To do
Each entry that appears below should be restated exactly as it is.

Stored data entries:

= = = =

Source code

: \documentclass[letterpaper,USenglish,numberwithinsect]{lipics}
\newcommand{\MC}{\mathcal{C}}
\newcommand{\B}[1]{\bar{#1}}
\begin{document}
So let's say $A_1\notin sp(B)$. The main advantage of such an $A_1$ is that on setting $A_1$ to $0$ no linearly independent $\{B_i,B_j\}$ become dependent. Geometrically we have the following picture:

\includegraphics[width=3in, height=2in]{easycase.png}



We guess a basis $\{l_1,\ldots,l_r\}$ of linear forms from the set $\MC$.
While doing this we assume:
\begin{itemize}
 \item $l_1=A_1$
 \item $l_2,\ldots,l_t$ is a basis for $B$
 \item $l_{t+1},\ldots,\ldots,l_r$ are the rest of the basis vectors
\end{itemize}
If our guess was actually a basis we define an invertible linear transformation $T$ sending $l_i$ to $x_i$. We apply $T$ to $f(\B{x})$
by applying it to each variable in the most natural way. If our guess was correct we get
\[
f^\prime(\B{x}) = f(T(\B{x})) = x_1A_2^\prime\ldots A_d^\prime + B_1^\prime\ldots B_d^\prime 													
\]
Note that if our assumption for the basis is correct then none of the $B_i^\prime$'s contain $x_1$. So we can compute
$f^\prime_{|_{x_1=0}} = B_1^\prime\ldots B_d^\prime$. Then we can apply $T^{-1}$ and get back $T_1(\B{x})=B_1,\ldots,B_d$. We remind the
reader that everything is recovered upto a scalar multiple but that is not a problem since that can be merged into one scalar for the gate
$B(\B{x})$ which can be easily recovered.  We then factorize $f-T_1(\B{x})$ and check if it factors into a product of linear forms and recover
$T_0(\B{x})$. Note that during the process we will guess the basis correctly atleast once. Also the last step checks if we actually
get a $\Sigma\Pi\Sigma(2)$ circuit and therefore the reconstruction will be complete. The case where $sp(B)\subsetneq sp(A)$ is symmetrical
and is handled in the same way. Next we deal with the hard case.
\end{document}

= = = =

Response to this exercise
Source code

: \documentclass[letterpaper,USenglish,numberwithinsect]{lipics}
\newcommand{\MC}{\mathcal{C}}
\newcommand{\B}[1]{\bar{#1}}
\begin{document}
So let's say $A_1\notin sp(B)$. The main advantage of such an $A_1$ is that on setting $A_1$ to $0$ no linearly independent $\{B_i,B_j\}$ become dependent. Geometrically we have the following picture:

\includegraphics[width=3in, height=2in]{easycase.png}



We guess a basis $\{l_1,\ldots,l_r\}$ of linear forms from the set $\MC$.
While doing this we assume:
\begin{itemize}
 \item $l_1=A_1$
 \item $l_2,\ldots,l_t$ is a basis for $B$
 \item $l_{t+1},\ldots,\ldots,l_r$ are the rest of the basis vectors
\end{itemize}
If our guess was actually a basis we define an invertible linear transformation $T$ sending $l_i$ to $x_i$. We apply $T$ to $f(\B{x})$
by applying it to each variable in the most natural way. If our guess was correct we get
\[
f^\prime(\B{x}) = f(T(\B{x})) = x_1A_2^\prime\ldots A_d^\prime + B_1^\prime\ldots B_d^\prime 													
\]
Note that if our assumption for the basis is correct then none of the $B_i^\prime$'s contain $x_1$. So we can compute
$f^\prime_{|_{x_1=0}} = B_1^\prime\ldots B_d^\prime$. Then we can apply $T^{-1}$ and get back $T_1(\B{x})=B_1,\ldots,B_d$. We remind the
reader that everything is recovered upto a scalar multiple but that is not a problem since that can be merged into one scalar for the gate
$B(\B{x})$ which can be easily recovered.  We then factorize $f-T_1(\B{x})$ and check if it factors into a product of linear forms and recover
$T_0(\B{x})$. Note that during the process we will guess the basis correctly atleast once. Also the last step checks if we actually
get a $\Sigma\Pi\Sigma(2)$ circuit and therefore the reconstruction will be complete. The case where $sp(B)\subsetneq sp(A)$ is symmetrical
and is handled in the same way. Next we deal with the hard case.
\end{document}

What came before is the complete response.